Background: Stroke prevention is a goal of atrial fibrillation (AF) management, but discontinuation of warfarin anticoagulation therapy is common.
Objective: To investigate the association between warfarin discontinuation and hospitalization for stroke among nonvalvular AF (NVAF) patients enrolled in managed care.
Methods: Patients with NVAF who initiated warfarin therapy from January 2005 through June 2009 were included. Warfarin discontinuation was defined as a supply gap >60 days without evidence of International Normalized Ratio measurements. Follow-up, which was a variable time period from warfarin initiation until the earlier of death, disenrollment from the health plan, or June 30, 2010, was divided into periods of warfarin treatment and discontinuation. Stroke events were identified based on claims for inpatient stays with a primary diagnosis of stroke or transient ischemic attack. Cox proportional hazards models were constructed to assess the relationship between warfarin discontinuation and incident stroke while adjusting for baseline demographics, stroke and bleeding risk, and comorbidities, as well as time-dependent antiplatelet use, stroke, and bleeding events in the previous warfarin treatment period.
Results: Among warfarin initiators with NVAF (N = 16,253), 51.4% discontinued warfarin therapy at least once during a mean follow-up of 668 days.
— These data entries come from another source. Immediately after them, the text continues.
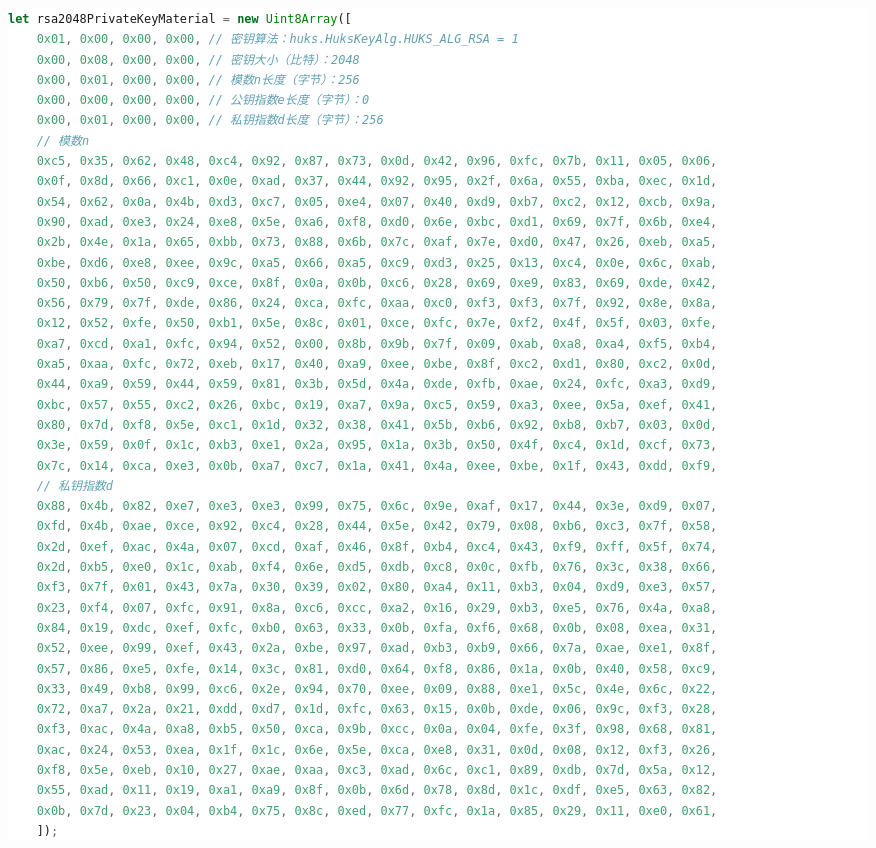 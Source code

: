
 ```ts
let rsa2048PrivateKeyMaterial = new Uint8Array([
    0x01, 0x00, 0x00, 0x00, // 密钥算法：huks.HuksKeyAlg.HUKS_ALG_RSA = 1
    0x00, 0x08, 0x00, 0x00, // 密钥大小（比特）：2048
    0x00, 0x01, 0x00, 0x00, // 模数n长度（字节）：256
    0x00, 0x00, 0x00, 0x00, // 公钥指数e长度（字节）：0
    0x00, 0x01, 0x00, 0x00, // 私钥指数d长度（字节）：256
    // 模数n
    0xc5, 0x35, 0x62, 0x48, 0xc4, 0x92, 0x87, 0x73, 0x0d, 0x42, 0x96, 0xfc, 0x7b, 0x11, 0x05, 0x06,
    0x0f, 0x8d, 0x66, 0xc1, 0x0e, 0xad, 0x37, 0x44, 0x92, 0x95, 0x2f, 0x6a, 0x55, 0xba, 0xec, 0x1d,
    0x54, 0x62, 0x0a, 0x4b, 0xd3, 0xc7, 0x05, 0xe4, 0x07, 0x40, 0xd9, 0xb7, 0xc2, 0x12, 0xcb, 0x9a,
    0x90, 0xad, 0xe3, 0x24, 0xe8, 0x5e, 0xa6, 0xf8, 0xd0, 0x6e, 0xbc, 0xd1, 0x69, 0x7f, 0x6b, 0xe4,
    0x2b, 0x4e, 0x1a, 0x65, 0xbb, 0x73, 0x88, 0x6b, 0x7c, 0xaf, 0x7e, 0xd0, 0x47, 0x26, 0xeb, 0xa5,
    0xbe, 0xd6, 0xe8, 0xee, 0x9c, 0xa5, 0x66, 0xa5, 0xc9, 0xd3, 0x25, 0x13, 0xc4, 0x0e, 0x6c, 0xab,
    0x50, 0xb6, 0x50, 0xc9, 0xce, 0x8f, 0x0a, 0x0b, 0xc6, 0x28, 0x69, 0xe9, 0x83, 0x69, 0xde, 0x42,
    0x56, 0x79, 0x7f, 0xde, 0x86, 0x24, 0xca, 0xfc, 0xaa, 0xc0, 0xf3, 0xf3, 0x7f, 0x92, 0x8e, 0x8a,
    0x12, 0x52, 0xfe, 0x50, 0xb1, 0x5e, 0x8c, 0x01, 0xce, 0xfc, 0x7e, 0xf2, 0x4f, 0x5f, 0x03, 0xfe,
    0xa7, 0xcd, 0xa1, 0xfc, 0x94, 0x52, 0x00, 0x8b, 0x9b, 0x7f, 0x09, 0xab, 0xa8, 0xa4, 0xf5, 0xb4,
    0xa5, 0xaa, 0xfc, 0x72, 0xeb, 0x17, 0x40, 0xa9, 0xee, 0xbe, 0x8f, 0xc2, 0xd1, 0x80, 0xc2, 0x0d,
    0x44, 0xa9, 0x59, 0x44, 0x59, 0x81, 0x3b, 0x5d, 0x4a, 0xde, 0xfb, 0xae, 0x24, 0xfc, 0xa3, 0xd9,
    0xbc, 0x57, 0x55, 0xc2, 0x26, 0xbc, 0x19, 0xa7, 0x9a, 0xc5, 0x59, 0xa3, 0xee, 0x5a, 0xef, 0x41,
    0x80, 0x7d, 0xf8, 0x5e, 0xc1, 0x1d, 0x32, 0x38, 0x41, 0x5b, 0xb6, 0x92, 0xb8, 0xb7, 0x03, 0x0d,
    0x3e, 0x59, 0x0f, 0x1c, 0xb3, 0xe1, 0x2a, 0x95, 0x1a, 0x3b, 0x50, 0x4f, 0xc4, 0x1d, 0xcf, 0x73,
    0x7c, 0x14, 0xca, 0xe3, 0x0b, 0xa7, 0xc7, 0x1a, 0x41, 0x4a, 0xee, 0xbe, 0x1f, 0x43, 0xdd, 0xf9,
    // 私钥指数d
    0x88, 0x4b, 0x82, 0xe7, 0xe3, 0xe3, 0x99, 0x75, 0x6c, 0x9e, 0xaf, 0x17, 0x44, 0x3e, 0xd9, 0x07,
    0xfd, 0x4b, 0xae, 0xce, 0x92, 0xc4, 0x28, 0x44, 0x5e, 0x42, 0x79, 0x08, 0xb6, 0xc3, 0x7f, 0x58,
    0x2d, 0xef, 0xac, 0x4a, 0x07, 0xcd, 0xaf, 0x46, 0x8f, 0xb4, 0xc4, 0x43, 0xf9, 0xff, 0x5f, 0x74,
    0x2d, 0xb5, 0xe0, 0x1c, 0xab, 0xf4, 0x6e, 0xd5, 0xdb, 0xc8, 0x0c, 0xfb, 0x76, 0x3c, 0x38, 0x66,
    0xf3, 0x7f, 0x01, 0x43, 0x7a, 0x30, 0x39, 0x02, 0x80, 0xa4, 0x11, 0xb3, 0x04, 0xd9, 0xe3, 0x57,
    0x23, 0xf4, 0x07, 0xfc, 0x91, 0x8a, 0xc6, 0xcc, 0xa2, 0x16, 0x29, 0xb3, 0xe5, 0x76, 0x4a, 0xa8,
    0x84, 0x19, 0xdc, 0xef, 0xfc, 0xb0, 0x63, 0x33, 0x0b, 0xfa, 0xf6, 0x68, 0x0b, 0x08, 0xea, 0x31,
    0x52, 0xee, 0x99, 0xef, 0x43, 0x2a, 0xbe, 0x97, 0xad, 0xb3, 0xb9, 0x66, 0x7a, 0xae, 0xe1, 0x8f,
    0x57, 0x86, 0xe5, 0xfe, 0x14, 0x3c, 0x81, 0xd0, 0x64, 0xf8, 0x86, 0x1a, 0x0b, 0x40, 0x58, 0xc9,
    0x33, 0x49, 0xb8, 0x99, 0xc6, 0x2e, 0x94, 0x70, 0xee, 0x09, 0x88, 0xe1, 0x5c, 0x4e, 0x6c, 0x22,
    0x72, 0xa7, 0x2a, 0x21, 0xdd, 0xd7, 0x1d, 0xfc, 0x63, 0x15, 0x0b, 0xde, 0x06, 0x9c, 0xf3, 0x28,
    0xf3, 0xac, 0x4a, 0xa8, 0xb5, 0x50, 0xca, 0x9b, 0xcc, 0x0a, 0x04, 0xfe, 0x3f, 0x98, 0x68, 0x81,
    0xac, 0x24, 0x53, 0xea, 0x1f, 0x1c, 0x6e, 0x5e, 0xca, 0xe8, 0x31, 0x0d, 0x08, 0x12, 0xf3, 0x26,
    0xf8, 0x5e, 0xeb, 0x10, 0x27, 0xae, 0xaa, 0xc3, 0xad, 0x6c, 0xc1, 0x89, 0xdb, 0x7d, 0x5a, 0x12,
    0x55, 0xad, 0x11, 0x19, 0xa1, 0xa9, 0x8f, 0x0b, 0x6d, 0x78, 0x8d, 0x1c, 0xdf, 0xe5, 0x63, 0x82,
    0x0b, 0x7d, 0x23, 0x04, 0xb4, 0x75, 0x8c, 0xed, 0x77, 0xfc, 0x1a, 0x85, 0x29, 0x11, 0xe0, 0x61,
    ]);
```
Stroke risk was significantly greater during warfarin discontinuation periods compared with therapy periods (hazard ratio = 1.60; 95% CI, 1.35-1.90; P < 0.001).
Conclusions: More than half of patients on warfarin had treatment gaps or discontinued therapy. Therapy gaps were associated with increased stroke risk.
Keywords: anticoagulant; claims analysis; managed care; risk assessment; stroke.